[Opening Given records section]
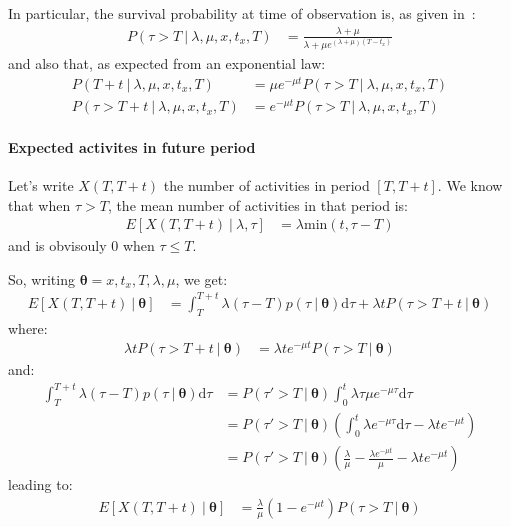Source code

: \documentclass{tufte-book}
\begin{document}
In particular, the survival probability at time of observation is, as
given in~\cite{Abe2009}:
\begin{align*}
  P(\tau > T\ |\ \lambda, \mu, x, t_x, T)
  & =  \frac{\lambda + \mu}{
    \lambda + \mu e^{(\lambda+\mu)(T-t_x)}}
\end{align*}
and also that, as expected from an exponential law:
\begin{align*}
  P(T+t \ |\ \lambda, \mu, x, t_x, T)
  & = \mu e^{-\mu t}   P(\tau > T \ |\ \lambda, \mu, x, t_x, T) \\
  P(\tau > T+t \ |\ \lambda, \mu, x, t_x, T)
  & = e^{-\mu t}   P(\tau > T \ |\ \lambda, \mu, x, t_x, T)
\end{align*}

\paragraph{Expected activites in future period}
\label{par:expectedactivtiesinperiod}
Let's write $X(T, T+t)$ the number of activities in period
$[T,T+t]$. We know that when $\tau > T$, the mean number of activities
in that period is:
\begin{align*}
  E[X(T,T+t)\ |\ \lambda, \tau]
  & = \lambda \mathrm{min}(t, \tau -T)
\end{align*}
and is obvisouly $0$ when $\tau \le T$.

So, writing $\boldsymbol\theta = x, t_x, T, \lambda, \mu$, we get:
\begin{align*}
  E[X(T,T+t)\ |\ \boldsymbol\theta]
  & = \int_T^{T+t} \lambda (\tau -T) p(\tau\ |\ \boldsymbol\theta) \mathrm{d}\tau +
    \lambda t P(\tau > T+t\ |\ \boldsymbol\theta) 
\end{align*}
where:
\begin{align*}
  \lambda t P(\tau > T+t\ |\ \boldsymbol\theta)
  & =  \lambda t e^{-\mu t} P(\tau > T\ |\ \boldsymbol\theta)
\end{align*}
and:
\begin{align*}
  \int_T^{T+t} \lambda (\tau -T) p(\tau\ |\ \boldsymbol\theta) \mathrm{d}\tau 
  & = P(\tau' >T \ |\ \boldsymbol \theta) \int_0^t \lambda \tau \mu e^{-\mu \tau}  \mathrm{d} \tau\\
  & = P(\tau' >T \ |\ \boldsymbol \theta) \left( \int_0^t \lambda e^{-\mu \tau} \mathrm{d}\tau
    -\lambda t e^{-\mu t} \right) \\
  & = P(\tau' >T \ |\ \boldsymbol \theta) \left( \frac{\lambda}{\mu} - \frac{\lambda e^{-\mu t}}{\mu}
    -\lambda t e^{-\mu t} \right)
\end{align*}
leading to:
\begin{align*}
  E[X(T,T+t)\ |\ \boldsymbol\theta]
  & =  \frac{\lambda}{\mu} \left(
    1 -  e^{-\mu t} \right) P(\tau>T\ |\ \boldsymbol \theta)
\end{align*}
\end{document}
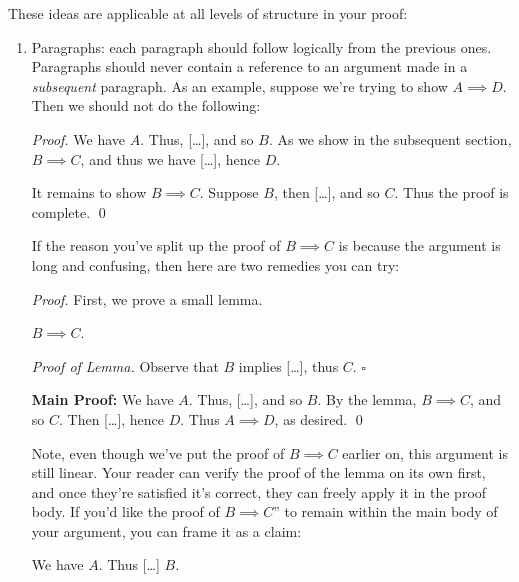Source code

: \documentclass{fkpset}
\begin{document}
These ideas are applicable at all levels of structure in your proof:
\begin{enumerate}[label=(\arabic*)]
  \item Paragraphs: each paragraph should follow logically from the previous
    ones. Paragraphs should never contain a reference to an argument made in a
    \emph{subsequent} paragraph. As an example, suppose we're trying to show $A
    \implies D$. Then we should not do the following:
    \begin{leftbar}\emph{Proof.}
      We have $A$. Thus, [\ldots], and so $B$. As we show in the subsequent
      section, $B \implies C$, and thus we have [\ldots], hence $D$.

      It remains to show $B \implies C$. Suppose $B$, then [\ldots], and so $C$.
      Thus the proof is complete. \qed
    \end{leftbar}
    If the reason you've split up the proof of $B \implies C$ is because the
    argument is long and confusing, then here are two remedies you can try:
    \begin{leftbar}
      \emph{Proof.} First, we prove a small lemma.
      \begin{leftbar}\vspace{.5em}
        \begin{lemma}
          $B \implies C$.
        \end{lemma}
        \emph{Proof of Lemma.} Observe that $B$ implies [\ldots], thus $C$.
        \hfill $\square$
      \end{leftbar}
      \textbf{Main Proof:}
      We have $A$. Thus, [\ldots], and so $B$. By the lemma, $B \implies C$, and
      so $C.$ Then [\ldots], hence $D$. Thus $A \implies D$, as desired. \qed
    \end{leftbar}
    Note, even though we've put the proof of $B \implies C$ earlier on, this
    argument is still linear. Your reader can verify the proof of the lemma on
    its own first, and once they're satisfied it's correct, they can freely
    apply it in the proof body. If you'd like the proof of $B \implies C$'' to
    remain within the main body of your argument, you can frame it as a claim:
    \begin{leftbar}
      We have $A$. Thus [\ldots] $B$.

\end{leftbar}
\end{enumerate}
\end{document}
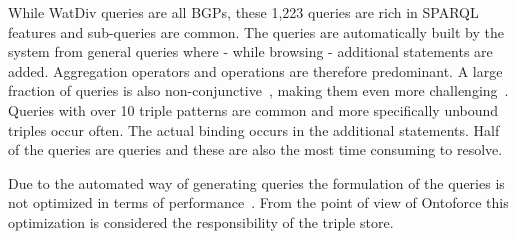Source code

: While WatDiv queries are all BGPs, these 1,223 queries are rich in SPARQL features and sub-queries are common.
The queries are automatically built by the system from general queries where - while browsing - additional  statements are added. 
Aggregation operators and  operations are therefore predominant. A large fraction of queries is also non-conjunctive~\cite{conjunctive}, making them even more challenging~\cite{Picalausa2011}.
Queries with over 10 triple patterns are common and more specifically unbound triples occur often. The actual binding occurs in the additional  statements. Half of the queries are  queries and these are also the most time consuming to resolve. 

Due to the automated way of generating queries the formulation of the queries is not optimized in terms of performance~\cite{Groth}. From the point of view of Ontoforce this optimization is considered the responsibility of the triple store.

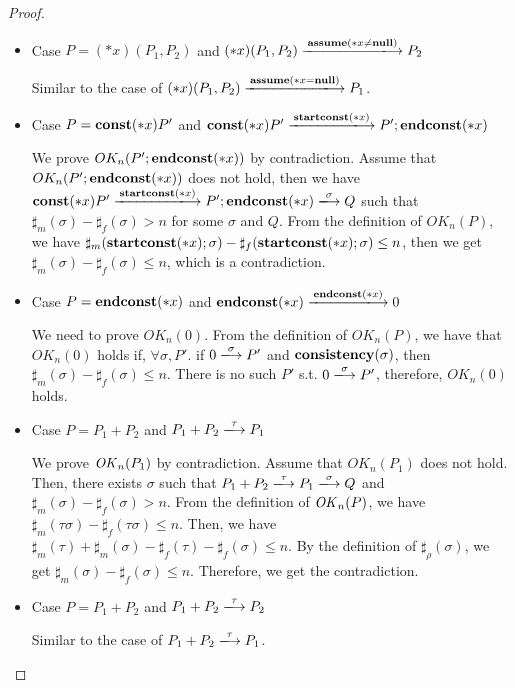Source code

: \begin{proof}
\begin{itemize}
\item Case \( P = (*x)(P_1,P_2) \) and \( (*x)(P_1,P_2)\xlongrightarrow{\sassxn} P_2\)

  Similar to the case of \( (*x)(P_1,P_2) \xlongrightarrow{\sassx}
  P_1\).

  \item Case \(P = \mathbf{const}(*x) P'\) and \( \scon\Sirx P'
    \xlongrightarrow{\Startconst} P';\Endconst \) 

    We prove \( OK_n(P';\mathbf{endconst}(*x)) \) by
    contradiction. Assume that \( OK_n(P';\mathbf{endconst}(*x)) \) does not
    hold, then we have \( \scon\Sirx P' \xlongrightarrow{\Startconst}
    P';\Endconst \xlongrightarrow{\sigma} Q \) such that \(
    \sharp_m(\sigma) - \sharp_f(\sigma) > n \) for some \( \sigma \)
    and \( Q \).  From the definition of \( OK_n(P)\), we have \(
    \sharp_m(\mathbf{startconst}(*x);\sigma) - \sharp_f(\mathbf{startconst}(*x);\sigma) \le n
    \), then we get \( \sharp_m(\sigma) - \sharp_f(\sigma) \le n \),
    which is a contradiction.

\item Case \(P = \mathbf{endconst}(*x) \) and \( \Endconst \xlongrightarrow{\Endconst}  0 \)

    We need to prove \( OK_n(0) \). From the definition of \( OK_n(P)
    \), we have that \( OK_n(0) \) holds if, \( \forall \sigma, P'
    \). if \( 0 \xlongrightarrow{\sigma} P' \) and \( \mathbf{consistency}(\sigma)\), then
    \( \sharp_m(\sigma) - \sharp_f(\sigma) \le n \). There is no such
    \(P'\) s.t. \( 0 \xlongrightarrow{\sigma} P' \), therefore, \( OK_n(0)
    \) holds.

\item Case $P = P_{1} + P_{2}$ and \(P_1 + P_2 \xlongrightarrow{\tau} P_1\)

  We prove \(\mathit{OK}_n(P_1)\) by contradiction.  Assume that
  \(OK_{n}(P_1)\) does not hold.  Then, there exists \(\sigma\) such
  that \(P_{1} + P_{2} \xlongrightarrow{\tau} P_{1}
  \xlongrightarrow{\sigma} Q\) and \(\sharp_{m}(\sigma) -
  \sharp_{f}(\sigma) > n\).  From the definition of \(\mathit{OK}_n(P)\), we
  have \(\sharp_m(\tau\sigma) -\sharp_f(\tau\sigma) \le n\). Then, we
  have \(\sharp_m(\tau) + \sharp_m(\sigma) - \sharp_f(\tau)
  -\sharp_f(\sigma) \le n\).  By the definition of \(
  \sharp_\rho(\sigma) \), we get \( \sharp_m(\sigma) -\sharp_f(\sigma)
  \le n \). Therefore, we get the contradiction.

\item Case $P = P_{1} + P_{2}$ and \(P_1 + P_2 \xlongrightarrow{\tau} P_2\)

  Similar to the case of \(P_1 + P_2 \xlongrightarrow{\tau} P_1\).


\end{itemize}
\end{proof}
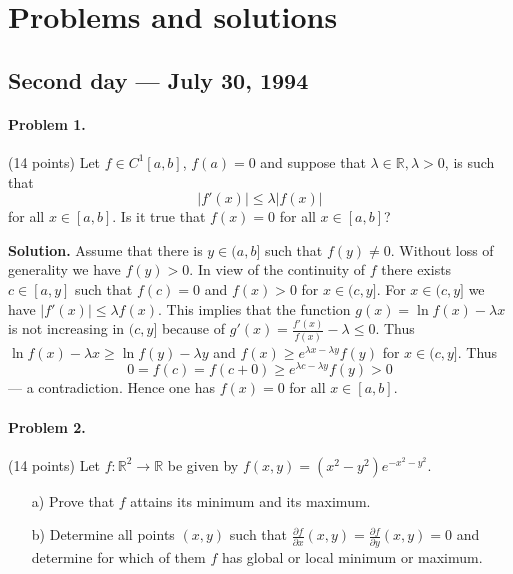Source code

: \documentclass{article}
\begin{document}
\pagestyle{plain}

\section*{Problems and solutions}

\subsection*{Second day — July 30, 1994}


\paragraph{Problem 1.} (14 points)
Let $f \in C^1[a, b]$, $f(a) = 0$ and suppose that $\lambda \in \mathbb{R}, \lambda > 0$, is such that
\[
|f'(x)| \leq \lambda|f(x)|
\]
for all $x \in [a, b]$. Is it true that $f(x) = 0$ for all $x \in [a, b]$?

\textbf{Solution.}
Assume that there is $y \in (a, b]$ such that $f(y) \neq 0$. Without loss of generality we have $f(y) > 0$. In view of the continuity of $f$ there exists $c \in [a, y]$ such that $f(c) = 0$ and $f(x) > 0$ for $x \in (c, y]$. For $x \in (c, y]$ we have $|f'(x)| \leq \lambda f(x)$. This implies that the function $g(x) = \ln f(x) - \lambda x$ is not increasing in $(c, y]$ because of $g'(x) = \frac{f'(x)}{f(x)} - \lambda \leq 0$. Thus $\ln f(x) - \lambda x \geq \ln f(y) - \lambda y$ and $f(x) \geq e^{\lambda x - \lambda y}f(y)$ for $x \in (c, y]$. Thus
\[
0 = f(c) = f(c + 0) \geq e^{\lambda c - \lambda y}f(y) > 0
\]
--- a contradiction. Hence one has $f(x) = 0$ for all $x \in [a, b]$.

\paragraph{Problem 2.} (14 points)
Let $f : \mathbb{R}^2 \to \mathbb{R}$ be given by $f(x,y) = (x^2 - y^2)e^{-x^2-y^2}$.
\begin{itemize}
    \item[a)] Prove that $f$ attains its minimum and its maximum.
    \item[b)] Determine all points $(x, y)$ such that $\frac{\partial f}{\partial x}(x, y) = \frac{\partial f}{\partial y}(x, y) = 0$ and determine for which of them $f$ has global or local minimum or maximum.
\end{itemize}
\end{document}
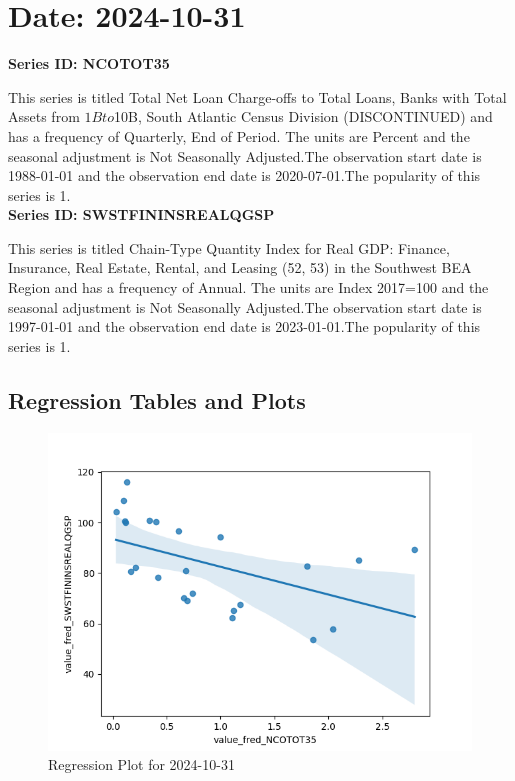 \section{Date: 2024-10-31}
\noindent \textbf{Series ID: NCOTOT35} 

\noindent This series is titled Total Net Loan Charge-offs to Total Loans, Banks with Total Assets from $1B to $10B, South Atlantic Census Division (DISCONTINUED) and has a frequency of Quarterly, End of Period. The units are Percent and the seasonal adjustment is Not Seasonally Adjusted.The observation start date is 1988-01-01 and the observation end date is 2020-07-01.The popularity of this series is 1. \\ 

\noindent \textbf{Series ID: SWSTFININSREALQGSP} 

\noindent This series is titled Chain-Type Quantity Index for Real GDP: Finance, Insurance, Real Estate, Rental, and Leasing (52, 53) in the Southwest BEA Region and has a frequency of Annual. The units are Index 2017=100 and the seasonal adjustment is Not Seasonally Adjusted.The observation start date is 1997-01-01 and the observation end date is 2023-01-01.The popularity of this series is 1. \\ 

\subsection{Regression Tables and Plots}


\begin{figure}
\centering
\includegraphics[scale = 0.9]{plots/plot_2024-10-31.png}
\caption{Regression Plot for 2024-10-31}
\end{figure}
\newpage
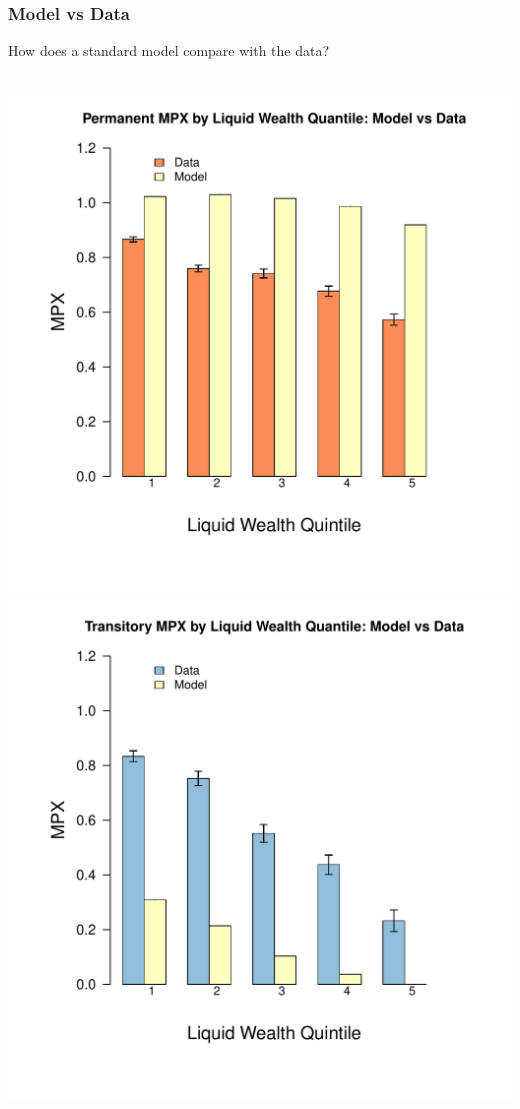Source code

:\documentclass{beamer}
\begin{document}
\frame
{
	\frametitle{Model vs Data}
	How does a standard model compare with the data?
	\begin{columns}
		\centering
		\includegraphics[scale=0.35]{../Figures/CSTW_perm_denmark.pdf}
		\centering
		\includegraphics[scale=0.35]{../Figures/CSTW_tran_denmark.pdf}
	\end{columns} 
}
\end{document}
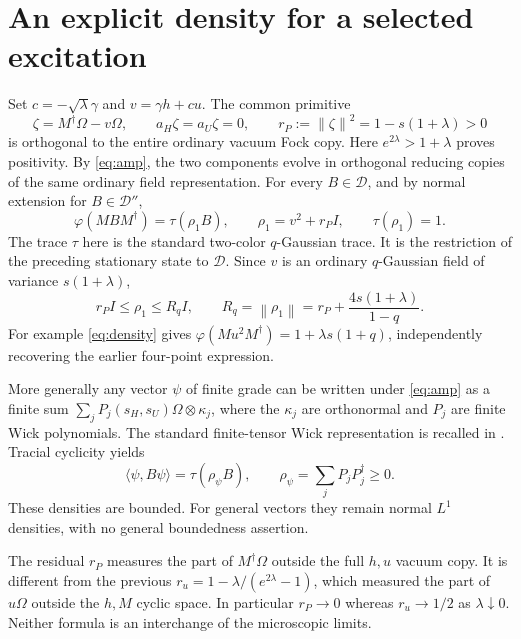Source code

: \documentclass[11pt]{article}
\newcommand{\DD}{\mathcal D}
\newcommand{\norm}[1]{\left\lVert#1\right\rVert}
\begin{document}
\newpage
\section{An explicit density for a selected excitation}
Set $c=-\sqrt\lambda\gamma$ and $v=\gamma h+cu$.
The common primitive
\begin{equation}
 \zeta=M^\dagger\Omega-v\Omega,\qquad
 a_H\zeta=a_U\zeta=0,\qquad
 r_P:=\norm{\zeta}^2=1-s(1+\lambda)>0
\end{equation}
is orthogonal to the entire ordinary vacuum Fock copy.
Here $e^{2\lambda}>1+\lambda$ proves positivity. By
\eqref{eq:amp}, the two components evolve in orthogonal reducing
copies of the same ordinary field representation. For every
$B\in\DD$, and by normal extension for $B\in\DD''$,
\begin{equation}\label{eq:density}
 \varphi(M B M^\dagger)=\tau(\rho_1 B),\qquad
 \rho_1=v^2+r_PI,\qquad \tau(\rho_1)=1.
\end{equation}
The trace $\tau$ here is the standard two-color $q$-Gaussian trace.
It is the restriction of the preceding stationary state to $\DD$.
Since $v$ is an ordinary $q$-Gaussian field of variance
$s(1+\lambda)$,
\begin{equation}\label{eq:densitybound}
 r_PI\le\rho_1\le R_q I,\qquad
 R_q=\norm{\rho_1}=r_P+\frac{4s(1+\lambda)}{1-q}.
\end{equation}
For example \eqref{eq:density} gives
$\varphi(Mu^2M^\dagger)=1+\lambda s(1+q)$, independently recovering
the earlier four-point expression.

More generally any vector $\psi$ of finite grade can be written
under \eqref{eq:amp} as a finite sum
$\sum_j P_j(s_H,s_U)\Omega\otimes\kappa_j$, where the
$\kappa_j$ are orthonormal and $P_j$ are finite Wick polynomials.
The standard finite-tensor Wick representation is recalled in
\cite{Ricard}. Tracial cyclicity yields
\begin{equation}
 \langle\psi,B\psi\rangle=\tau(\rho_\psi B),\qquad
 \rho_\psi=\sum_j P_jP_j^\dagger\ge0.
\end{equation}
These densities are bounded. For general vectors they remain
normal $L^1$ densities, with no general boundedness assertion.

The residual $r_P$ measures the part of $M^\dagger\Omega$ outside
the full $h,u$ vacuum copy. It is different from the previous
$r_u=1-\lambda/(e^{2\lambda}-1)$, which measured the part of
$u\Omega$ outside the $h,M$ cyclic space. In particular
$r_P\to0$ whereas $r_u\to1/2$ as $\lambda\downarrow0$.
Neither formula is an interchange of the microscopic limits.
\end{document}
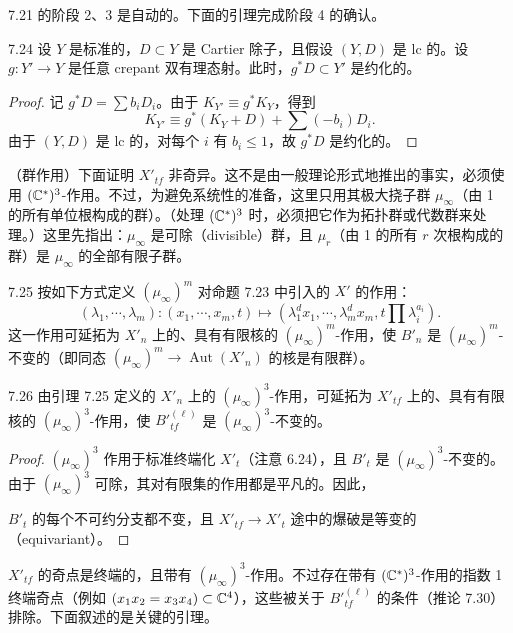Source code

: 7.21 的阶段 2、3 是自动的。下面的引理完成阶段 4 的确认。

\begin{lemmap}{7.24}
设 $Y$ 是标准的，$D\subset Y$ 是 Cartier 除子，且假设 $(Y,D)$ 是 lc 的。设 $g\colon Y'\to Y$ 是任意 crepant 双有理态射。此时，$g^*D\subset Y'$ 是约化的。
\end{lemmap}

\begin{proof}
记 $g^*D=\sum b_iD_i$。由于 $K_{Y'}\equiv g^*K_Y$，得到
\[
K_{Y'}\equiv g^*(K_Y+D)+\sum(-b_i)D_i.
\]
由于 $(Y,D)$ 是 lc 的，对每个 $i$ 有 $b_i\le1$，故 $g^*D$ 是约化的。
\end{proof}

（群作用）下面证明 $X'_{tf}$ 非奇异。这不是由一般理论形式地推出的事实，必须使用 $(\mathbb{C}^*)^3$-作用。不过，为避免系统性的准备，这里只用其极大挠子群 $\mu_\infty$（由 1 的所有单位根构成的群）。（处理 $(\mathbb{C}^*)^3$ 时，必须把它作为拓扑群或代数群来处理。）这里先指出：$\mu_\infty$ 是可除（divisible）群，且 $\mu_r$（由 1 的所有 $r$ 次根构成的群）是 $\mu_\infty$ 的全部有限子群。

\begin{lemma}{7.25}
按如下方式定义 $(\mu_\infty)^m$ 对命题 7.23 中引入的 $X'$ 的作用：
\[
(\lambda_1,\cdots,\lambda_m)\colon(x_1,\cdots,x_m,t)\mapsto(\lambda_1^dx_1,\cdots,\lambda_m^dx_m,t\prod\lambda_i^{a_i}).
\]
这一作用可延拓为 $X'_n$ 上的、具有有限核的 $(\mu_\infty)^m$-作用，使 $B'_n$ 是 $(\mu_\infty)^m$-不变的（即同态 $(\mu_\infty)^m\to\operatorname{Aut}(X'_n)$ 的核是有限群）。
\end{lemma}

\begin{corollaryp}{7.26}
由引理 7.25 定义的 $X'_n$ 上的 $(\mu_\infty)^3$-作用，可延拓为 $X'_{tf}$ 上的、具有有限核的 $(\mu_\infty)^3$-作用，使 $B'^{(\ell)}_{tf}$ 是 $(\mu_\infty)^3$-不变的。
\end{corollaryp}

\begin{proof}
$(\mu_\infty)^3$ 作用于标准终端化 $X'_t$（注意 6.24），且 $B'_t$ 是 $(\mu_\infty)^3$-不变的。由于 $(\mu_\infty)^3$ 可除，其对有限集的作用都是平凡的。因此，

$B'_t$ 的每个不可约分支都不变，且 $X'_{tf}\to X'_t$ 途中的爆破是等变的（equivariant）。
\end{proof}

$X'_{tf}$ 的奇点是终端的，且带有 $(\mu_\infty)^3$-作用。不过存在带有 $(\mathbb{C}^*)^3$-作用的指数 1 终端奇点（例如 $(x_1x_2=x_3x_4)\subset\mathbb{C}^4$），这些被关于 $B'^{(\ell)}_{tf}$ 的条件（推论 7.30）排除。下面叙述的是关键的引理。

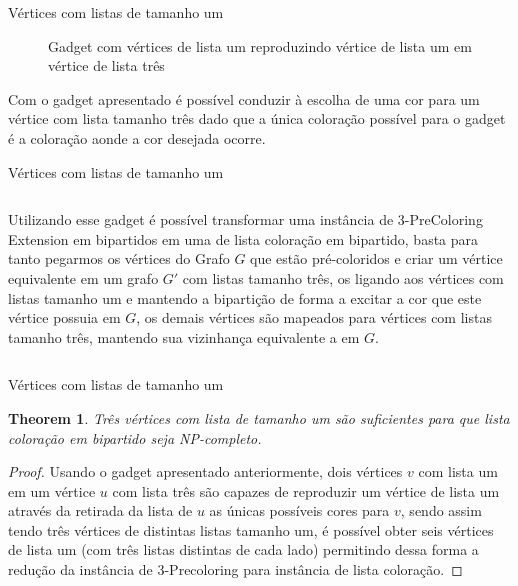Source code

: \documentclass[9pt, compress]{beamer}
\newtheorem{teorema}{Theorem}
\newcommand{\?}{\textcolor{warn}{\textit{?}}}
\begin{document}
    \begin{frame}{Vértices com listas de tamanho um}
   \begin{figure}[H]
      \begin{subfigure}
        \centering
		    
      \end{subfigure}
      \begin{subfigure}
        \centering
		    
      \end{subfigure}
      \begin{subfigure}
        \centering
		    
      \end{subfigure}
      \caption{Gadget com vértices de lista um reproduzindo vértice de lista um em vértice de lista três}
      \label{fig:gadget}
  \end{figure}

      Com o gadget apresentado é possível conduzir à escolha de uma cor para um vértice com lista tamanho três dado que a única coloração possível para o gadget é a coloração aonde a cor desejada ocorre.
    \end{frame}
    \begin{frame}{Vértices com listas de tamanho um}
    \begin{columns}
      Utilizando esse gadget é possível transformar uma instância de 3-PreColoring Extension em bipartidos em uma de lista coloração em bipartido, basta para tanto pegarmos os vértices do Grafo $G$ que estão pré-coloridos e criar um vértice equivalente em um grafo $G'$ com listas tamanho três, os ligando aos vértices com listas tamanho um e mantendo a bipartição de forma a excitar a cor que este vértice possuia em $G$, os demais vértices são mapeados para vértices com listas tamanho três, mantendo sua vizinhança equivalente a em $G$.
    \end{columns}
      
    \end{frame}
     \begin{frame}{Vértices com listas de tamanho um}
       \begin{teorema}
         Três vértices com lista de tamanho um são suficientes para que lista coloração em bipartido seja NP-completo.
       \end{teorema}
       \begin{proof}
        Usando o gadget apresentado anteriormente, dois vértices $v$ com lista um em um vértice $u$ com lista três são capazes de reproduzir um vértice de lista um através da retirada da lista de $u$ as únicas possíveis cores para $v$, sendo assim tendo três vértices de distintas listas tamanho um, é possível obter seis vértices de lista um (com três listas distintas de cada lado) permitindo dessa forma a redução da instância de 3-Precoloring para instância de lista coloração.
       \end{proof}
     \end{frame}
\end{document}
[Closing Given records section]
Throughout the data above, copy all lines where the word "coloração" is found.

      Com o gadget apresentado é possível conduzir à escolha de uma cor para um vértice com lista tamanho três dado que a única coloração possível para o gadget é a coloração aonde a cor desejada ocorre.
      Utilizando esse gadget é possível transformar uma instância de 3-PreColoring Extension em bipartidos em uma de lista coloração em bipartido, basta para tanto pegarmos os vértices do Grafo $G$ que estão pré-coloridos e criar um vértice equivalente em um grafo $G'$ com listas tamanho três, os ligando aos vértices com listas tamanho um e mantendo a bipartição de forma a excitar a cor que este vértice possuia em $G$, os demais vértices são mapeados para vértices com listas tamanho três, mantendo sua vizinhança equivalente a em $G$.
         Três vértices com lista de tamanho um são suficientes para que lista coloração em bipartido seja NP-completo.
        Usando o gadget apresentado anteriormente, dois vértices $v$ com lista um em um vértice $u$ com lista três são capazes de reproduzir um vértice de lista um através da retirada da lista de $u$ as únicas possíveis cores para $v$, sendo assim tendo três vértices de distintas listas tamanho um, é possível obter seis vértices de lista um (com três listas distintas de cada lado) permitindo dessa forma a redução da instância de 3-Precoloring para instância de lista coloração.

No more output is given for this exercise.